Information shown section start

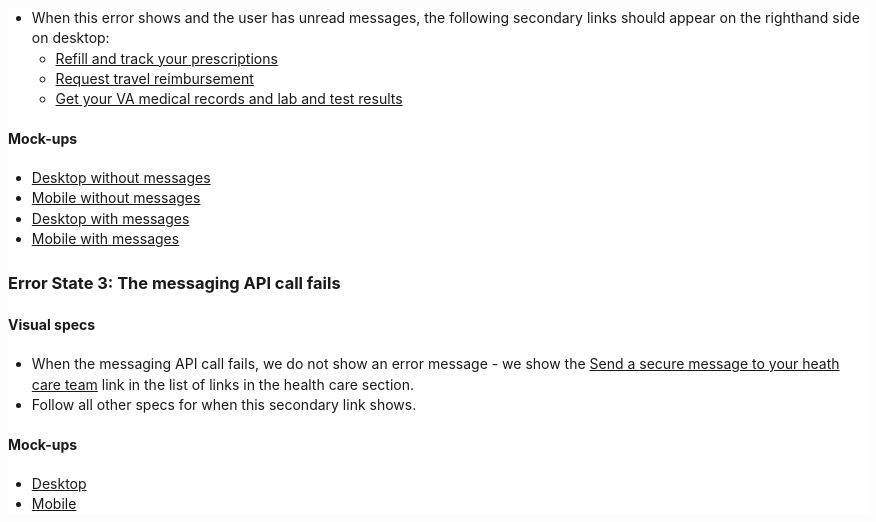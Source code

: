 - When this error shows and the user has unread messages, the following secondary links should appear on the righthand side on desktop:
  - [Refill and track your prescriptions](https://eauth.va.gov/mhv-portal-web/web/myhealthevet/refill-prescriptions)
  - [Request travel reimbursement](https://va.gov/health-care/get-reimbursed-for-travel-pay/)
  - [Get your VA medical records and lab and test results](https://eauth.va.gov/mhv-portal-web/web/myhealthevet/download-my-data)

#### Mock-ups
- [Desktop without messages](https://www.figma.com/file/15yOY4VEzitxm5tRMDiAzz/My-VA?type=design&node-id=0%3A266&mode=design&t=CREOF8xG3jKa75nz-1)
- [Mobile without messages](https://www.figma.com/file/15yOY4VEzitxm5tRMDiAzz/My-VA?type=design&node-id=0%3A798&mode=design&t=CREOF8xG3jKa75nz-1)
- [Desktop with messages](https://www.figma.com/file/15yOY4VEzitxm5tRMDiAzz/My-VA?type=design&node-id=0%3A253&mode=design&t=CREOF8xG3jKa75nz-1)
- [Mobile with messages](https://www.figma.com/file/15yOY4VEzitxm5tRMDiAzz/My-VA?type=design&node-id=0%3A787&mode=design&t=CREOF8xG3jKa75nz-1)


### Error State 3: The messaging API call fails

#### Visual specs
- When the messaging API call fails, we do not show an error message - we show the [Send a secure message to your heath care team](https://github.com/department-of-veterans-affairs/va.gov-team/blob/master/products/identity-personalization/my-va/2022-audit/documentation/health-care-FE-documentation.md#send-a-secure-message-to-your-health-care-team-link) link in the list of links in the health care section.
- Follow all other specs for when this secondary link shows.

#### Mock-ups
- [Desktop](https://www.figma.com/file/15yOY4VEzitxm5tRMDiAzz/My-VA?type=design&node-id=0%3A318&mode=design&t=DRUP9FFJ0OjiE9PN-1)
- [Mobile](https://www.figma.com/file/15yOY4VEzitxm5tRMDiAzz/My-VA?type=design&node-id=0%3A853&mode=design&t=DRUP9FFJ0OjiE9PN-1)
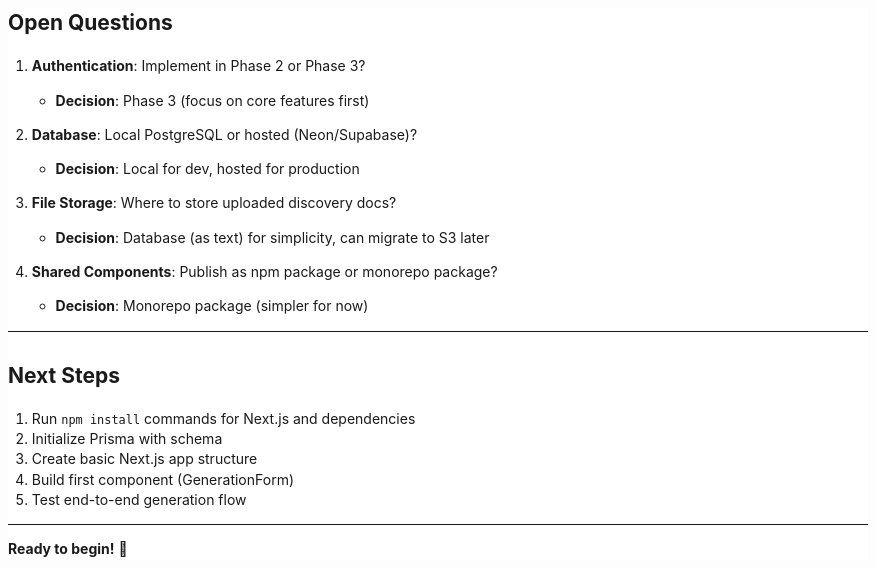 
## Open Questions

1. **Authentication**: Implement in Phase 2 or Phase 3?
   - **Decision**: Phase 3 (focus on core features first)

2. **Database**: Local PostgreSQL or hosted (Neon/Supabase)?
   - **Decision**: Local for dev, hosted for production

3. **File Storage**: Where to store uploaded discovery docs?
   - **Decision**: Database (as text) for simplicity, can migrate to S3 later

4. **Shared Components**: Publish as npm package or monorepo package?
   - **Decision**: Monorepo package (simpler for now)

---

## Next Steps

1. Run `npm install` commands for Next.js and dependencies
2. Initialize Prisma with schema
3. Create basic Next.js app structure
4. Build first component (GenerationForm)
5. Test end-to-end generation flow

---

**Ready to begin!** 🚀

Information shown section end

Your response should be made up of the lines in the data that contain the word "specs".

Answer for this exercise
#### Visual specs
- Follow all other specs for when this secondary link shows.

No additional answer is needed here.